#### Exercise instructions:
What lines below contain the string "hskip"? List them all.
────
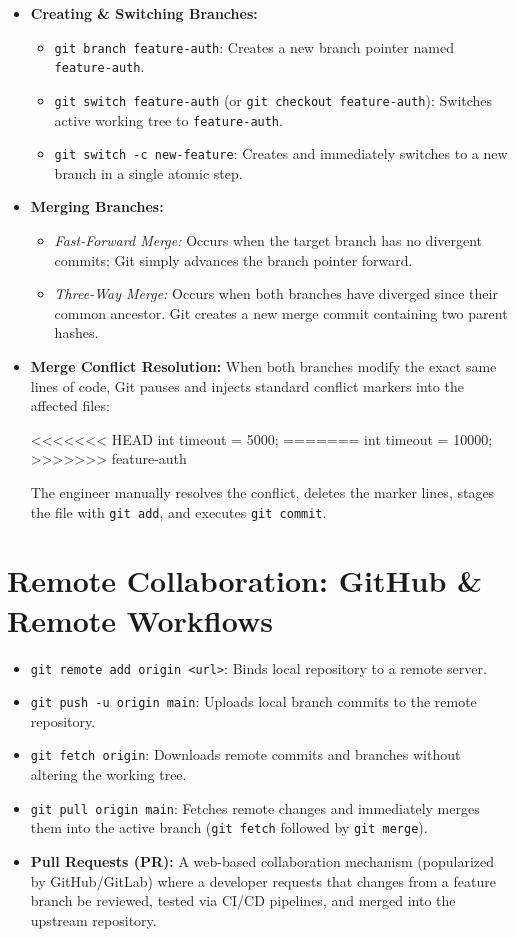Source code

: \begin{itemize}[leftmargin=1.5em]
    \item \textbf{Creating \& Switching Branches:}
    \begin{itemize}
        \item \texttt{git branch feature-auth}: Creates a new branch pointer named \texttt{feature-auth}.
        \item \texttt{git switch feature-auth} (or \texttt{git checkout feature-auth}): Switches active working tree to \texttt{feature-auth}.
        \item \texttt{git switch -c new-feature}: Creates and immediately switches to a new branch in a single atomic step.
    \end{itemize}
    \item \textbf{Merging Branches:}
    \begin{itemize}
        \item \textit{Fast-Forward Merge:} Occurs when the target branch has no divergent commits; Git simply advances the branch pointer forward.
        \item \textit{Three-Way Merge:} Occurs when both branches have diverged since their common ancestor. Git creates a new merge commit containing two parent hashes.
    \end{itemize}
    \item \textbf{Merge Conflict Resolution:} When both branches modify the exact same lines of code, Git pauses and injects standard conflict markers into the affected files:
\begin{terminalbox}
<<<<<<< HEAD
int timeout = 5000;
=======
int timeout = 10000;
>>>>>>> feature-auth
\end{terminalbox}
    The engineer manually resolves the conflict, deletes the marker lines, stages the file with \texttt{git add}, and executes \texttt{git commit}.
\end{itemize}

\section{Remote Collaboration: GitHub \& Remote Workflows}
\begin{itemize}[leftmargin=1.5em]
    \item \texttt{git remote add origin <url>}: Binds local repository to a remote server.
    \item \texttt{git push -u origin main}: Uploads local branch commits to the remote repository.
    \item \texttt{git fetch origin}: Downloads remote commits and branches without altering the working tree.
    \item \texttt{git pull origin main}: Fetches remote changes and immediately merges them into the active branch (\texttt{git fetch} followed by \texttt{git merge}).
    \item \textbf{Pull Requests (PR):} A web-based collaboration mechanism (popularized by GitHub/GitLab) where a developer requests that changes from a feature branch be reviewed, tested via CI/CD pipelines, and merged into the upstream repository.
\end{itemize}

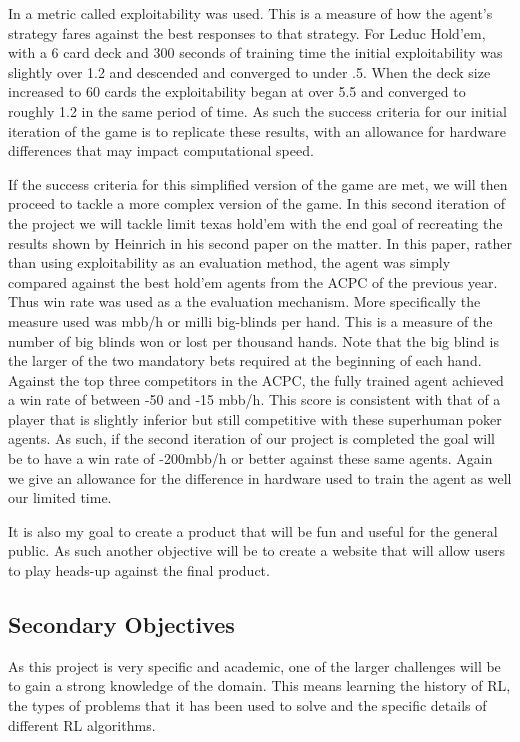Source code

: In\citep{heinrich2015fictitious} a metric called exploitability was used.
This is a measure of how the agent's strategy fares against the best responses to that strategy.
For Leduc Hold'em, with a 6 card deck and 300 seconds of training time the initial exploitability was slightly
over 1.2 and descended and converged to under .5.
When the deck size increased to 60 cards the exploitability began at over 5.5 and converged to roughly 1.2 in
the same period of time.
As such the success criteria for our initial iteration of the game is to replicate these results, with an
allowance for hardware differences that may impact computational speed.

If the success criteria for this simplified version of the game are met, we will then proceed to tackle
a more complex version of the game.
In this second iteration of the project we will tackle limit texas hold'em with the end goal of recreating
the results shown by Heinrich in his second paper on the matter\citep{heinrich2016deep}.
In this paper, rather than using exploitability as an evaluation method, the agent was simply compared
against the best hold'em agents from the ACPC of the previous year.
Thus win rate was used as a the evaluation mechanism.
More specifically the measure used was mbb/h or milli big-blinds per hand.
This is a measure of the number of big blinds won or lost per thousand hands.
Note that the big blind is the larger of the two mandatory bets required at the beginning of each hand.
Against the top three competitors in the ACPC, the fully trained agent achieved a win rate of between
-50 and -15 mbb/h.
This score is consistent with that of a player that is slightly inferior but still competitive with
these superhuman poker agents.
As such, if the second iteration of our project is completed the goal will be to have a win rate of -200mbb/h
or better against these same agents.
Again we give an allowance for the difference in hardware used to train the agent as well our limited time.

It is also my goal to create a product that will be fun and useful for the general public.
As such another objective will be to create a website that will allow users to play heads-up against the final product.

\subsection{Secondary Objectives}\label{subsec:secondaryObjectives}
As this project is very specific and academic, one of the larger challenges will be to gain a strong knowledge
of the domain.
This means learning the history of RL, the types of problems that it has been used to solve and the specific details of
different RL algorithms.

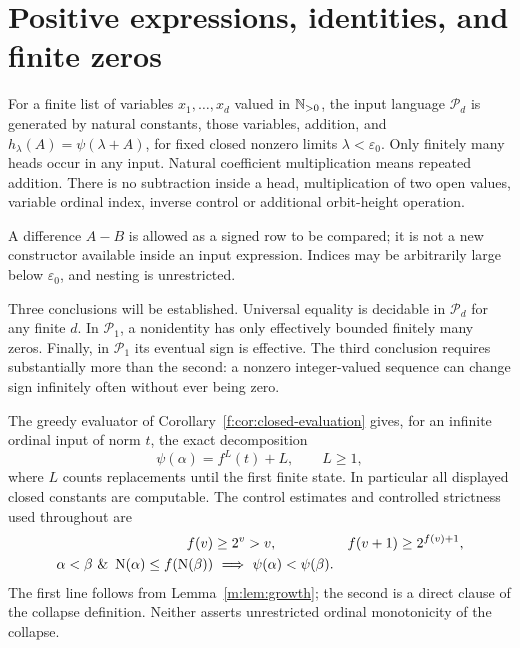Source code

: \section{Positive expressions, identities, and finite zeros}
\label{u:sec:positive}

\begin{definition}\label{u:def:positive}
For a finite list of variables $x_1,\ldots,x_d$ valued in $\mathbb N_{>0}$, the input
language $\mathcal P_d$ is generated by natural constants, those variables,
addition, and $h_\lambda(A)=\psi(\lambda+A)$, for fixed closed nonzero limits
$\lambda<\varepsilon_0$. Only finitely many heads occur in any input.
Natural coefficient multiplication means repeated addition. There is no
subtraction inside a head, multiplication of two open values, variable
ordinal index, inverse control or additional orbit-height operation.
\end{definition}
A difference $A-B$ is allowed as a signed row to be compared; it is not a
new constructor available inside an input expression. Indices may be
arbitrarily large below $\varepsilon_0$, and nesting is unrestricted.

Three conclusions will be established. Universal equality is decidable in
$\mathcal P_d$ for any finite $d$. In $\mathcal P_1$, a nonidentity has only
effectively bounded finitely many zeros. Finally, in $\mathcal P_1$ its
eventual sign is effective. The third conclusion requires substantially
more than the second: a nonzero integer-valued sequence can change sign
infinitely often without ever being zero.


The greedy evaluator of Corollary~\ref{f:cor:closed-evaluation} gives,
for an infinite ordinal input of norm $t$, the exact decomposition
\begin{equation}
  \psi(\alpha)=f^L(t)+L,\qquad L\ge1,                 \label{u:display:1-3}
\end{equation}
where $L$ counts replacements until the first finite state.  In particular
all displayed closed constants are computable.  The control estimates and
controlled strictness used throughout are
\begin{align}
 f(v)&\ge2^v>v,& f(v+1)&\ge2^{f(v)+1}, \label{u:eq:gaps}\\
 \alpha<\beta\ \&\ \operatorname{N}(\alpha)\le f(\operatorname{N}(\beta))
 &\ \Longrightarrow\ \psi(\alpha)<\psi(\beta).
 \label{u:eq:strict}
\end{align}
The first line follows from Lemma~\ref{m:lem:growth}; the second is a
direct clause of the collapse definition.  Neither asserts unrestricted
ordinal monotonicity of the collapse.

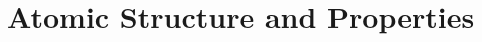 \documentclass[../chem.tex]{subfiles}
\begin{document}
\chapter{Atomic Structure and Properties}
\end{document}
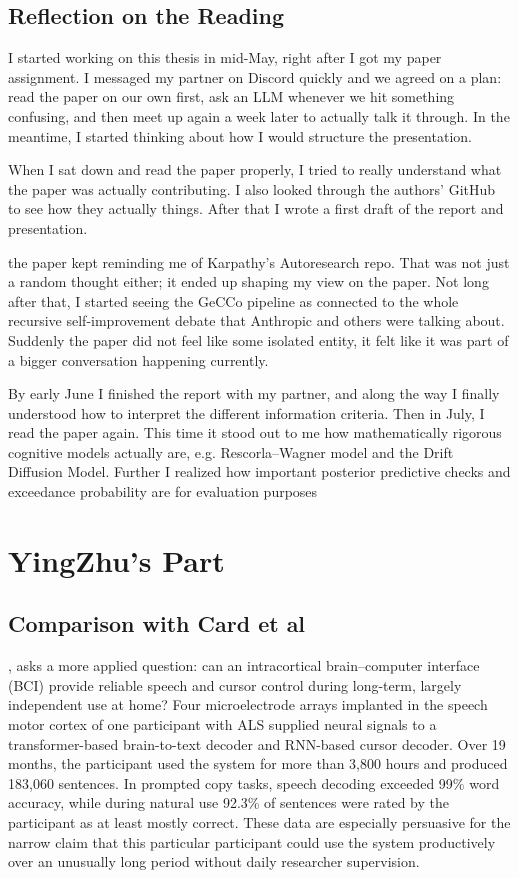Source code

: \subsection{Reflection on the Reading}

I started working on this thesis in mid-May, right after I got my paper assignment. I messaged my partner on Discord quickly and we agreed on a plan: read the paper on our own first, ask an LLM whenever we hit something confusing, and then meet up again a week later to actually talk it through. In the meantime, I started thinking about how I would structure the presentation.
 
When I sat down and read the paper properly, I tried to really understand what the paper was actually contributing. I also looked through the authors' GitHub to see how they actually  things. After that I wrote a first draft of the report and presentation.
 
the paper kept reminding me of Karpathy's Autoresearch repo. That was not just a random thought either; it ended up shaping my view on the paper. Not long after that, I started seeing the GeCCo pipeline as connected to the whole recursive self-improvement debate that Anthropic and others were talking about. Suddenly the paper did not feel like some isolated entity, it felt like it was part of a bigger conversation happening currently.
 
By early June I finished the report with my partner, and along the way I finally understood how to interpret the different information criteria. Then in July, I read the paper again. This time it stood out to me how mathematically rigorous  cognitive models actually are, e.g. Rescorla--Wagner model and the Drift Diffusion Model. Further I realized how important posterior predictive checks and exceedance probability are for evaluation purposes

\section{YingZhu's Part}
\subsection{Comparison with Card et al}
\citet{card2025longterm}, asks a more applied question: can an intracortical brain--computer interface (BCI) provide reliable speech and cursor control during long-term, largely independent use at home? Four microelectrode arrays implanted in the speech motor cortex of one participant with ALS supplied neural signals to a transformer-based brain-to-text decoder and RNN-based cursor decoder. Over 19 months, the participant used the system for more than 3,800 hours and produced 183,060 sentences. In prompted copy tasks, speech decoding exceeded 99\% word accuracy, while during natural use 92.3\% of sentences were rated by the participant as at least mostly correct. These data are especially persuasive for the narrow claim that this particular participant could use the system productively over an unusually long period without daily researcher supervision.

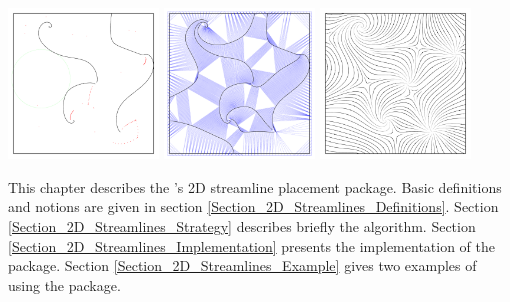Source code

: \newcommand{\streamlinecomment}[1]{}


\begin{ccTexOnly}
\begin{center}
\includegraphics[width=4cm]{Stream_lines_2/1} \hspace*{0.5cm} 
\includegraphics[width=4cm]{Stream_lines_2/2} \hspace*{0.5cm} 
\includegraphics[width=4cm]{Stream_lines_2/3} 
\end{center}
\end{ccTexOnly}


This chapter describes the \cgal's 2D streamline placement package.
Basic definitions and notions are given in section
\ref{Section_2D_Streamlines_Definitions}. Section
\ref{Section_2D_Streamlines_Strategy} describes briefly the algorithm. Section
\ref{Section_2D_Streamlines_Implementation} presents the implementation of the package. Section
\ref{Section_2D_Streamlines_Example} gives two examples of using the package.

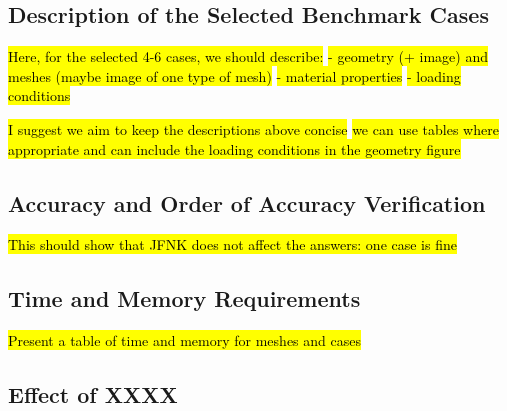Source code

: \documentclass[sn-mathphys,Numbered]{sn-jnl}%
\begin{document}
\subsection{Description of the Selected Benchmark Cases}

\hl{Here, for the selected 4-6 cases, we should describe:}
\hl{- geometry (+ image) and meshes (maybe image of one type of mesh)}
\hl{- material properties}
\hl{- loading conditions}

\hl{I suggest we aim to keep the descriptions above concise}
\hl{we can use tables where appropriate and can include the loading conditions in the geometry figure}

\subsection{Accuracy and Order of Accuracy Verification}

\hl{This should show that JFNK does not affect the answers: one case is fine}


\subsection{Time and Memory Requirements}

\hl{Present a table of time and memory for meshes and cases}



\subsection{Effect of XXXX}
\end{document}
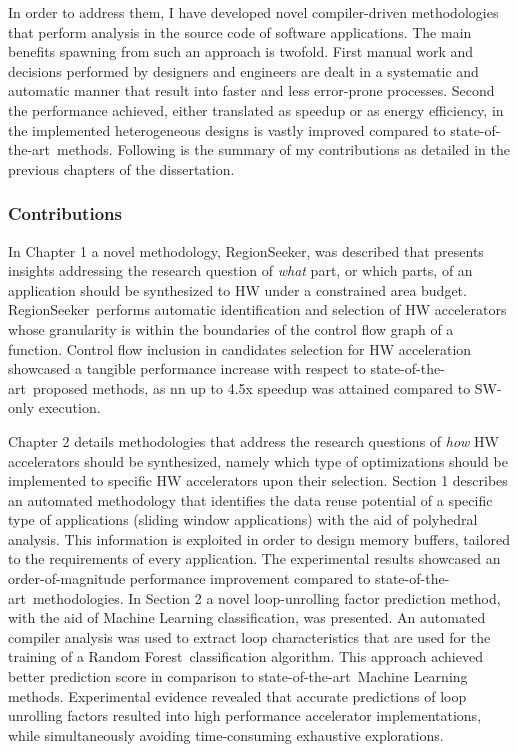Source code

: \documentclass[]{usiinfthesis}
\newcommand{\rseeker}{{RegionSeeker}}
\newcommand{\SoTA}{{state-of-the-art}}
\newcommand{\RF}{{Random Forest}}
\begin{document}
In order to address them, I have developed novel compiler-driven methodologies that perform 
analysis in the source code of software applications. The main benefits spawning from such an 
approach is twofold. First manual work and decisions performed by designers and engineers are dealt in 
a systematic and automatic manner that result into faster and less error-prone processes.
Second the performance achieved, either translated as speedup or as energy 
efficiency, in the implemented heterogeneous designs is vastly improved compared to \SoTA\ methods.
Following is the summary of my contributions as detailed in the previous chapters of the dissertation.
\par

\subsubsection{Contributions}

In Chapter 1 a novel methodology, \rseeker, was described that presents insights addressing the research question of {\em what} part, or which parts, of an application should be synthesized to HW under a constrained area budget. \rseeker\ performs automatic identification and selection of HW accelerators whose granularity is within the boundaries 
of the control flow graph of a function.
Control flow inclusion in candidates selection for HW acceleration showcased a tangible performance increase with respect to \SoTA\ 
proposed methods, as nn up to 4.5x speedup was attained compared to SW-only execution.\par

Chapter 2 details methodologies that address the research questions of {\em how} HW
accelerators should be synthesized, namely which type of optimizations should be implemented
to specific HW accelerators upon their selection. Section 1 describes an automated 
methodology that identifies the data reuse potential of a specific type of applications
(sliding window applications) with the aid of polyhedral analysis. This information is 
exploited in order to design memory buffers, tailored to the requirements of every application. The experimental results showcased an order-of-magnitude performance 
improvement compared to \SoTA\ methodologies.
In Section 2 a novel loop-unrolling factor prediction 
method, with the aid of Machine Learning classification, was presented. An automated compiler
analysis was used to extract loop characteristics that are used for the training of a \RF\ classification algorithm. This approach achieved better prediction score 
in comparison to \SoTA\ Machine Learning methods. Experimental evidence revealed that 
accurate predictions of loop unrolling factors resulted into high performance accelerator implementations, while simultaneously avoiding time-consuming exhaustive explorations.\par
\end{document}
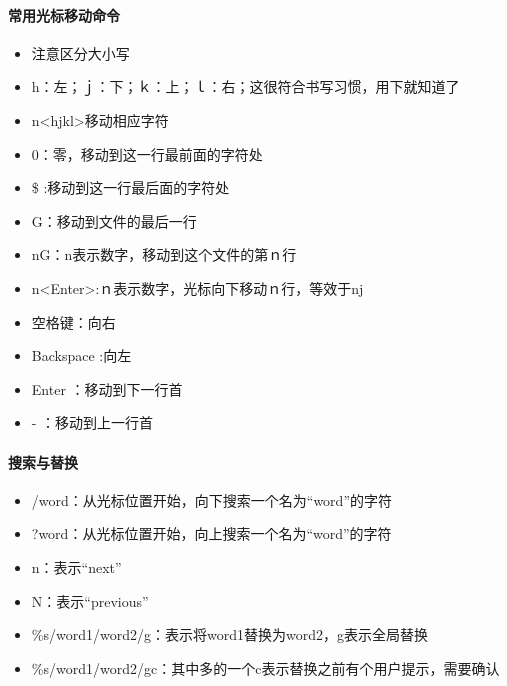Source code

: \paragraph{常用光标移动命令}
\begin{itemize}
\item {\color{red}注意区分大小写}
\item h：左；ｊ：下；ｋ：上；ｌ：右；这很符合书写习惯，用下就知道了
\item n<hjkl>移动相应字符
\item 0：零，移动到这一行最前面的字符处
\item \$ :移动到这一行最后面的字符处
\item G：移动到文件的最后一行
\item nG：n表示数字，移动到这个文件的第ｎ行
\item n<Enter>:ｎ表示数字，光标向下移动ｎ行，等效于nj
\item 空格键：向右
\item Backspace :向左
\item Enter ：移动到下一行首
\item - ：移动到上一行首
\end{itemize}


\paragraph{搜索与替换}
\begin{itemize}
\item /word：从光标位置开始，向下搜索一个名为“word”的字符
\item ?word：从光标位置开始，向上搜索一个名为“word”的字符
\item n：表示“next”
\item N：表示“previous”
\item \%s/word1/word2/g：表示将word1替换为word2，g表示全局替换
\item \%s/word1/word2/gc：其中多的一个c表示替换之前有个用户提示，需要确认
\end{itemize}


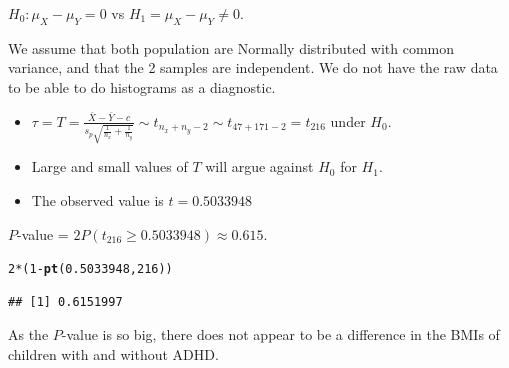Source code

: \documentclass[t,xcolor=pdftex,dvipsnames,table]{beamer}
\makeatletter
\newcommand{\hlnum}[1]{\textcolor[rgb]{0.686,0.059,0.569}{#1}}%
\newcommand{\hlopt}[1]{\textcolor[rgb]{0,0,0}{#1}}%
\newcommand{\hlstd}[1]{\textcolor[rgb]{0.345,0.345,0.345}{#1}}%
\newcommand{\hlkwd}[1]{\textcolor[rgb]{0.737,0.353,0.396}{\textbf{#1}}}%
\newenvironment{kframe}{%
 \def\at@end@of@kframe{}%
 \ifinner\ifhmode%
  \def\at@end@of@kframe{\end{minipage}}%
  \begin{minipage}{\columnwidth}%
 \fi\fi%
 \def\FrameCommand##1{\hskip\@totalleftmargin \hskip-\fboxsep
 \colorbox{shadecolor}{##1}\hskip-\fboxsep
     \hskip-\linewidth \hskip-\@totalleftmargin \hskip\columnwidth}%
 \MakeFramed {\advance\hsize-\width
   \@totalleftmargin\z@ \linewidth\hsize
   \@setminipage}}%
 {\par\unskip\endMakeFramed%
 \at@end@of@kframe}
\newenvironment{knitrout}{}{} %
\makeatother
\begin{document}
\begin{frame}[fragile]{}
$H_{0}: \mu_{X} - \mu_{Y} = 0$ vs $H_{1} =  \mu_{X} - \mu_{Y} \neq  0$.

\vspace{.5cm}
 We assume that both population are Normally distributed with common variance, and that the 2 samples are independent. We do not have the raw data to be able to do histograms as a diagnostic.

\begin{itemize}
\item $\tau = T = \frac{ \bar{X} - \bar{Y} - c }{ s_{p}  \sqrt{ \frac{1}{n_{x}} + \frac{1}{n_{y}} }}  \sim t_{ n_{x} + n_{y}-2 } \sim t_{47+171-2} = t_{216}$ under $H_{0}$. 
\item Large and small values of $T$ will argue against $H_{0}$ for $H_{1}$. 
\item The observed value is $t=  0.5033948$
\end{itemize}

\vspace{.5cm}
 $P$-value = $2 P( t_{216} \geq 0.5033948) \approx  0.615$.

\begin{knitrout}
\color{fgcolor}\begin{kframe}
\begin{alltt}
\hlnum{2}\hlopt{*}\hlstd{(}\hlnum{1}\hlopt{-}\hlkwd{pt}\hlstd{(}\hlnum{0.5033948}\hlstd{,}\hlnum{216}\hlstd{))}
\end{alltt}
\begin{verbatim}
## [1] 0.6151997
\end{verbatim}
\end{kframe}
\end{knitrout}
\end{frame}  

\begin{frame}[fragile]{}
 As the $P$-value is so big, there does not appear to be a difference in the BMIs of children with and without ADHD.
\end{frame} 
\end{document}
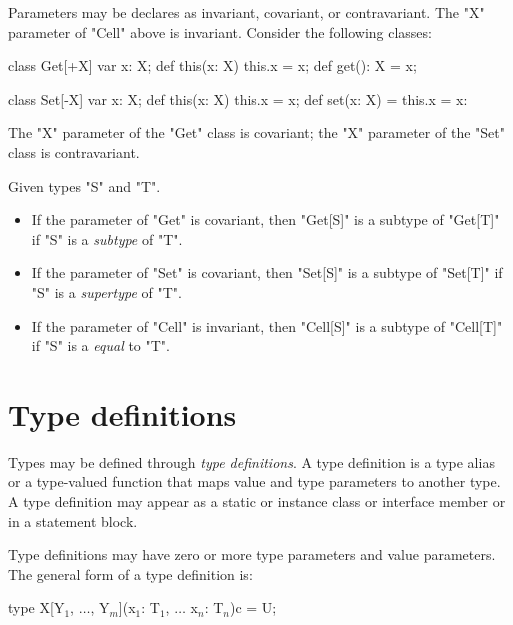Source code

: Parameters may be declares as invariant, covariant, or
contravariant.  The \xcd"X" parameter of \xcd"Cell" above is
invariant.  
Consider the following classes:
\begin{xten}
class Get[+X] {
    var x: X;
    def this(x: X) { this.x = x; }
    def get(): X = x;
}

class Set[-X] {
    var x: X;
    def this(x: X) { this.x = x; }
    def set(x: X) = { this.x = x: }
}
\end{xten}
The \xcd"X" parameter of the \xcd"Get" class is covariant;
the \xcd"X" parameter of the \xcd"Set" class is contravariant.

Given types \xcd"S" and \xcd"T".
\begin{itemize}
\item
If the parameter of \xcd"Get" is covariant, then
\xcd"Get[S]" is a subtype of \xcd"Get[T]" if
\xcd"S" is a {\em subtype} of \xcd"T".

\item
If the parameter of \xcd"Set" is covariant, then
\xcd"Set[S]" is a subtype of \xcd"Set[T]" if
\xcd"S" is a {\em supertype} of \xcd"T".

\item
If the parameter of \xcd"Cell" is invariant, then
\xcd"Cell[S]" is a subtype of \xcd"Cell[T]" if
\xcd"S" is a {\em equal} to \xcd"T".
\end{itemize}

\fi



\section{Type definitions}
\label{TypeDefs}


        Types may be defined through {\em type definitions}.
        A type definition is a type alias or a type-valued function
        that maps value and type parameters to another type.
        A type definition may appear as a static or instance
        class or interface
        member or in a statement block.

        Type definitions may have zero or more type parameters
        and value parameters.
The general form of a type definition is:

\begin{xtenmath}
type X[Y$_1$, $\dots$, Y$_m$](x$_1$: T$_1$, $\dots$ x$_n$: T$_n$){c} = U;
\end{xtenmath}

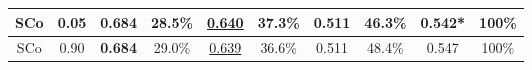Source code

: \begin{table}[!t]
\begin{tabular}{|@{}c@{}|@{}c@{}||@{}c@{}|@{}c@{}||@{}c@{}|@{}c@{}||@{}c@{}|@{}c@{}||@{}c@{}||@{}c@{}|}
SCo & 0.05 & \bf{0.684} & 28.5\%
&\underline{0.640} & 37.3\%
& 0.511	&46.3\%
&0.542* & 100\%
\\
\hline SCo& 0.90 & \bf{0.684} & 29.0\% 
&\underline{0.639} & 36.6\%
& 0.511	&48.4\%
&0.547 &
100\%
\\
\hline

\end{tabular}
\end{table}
────
#### Written answer:
 \def\FrameCommand##1{\hskip\@totalleftmargin \hskip-\fboxsep
 \colorbox{shadecolor}{##1}\hskip-\fboxsep
     \hskip-\linewidth \hskip-\@totalleftmargin \hskip\columnwidth}%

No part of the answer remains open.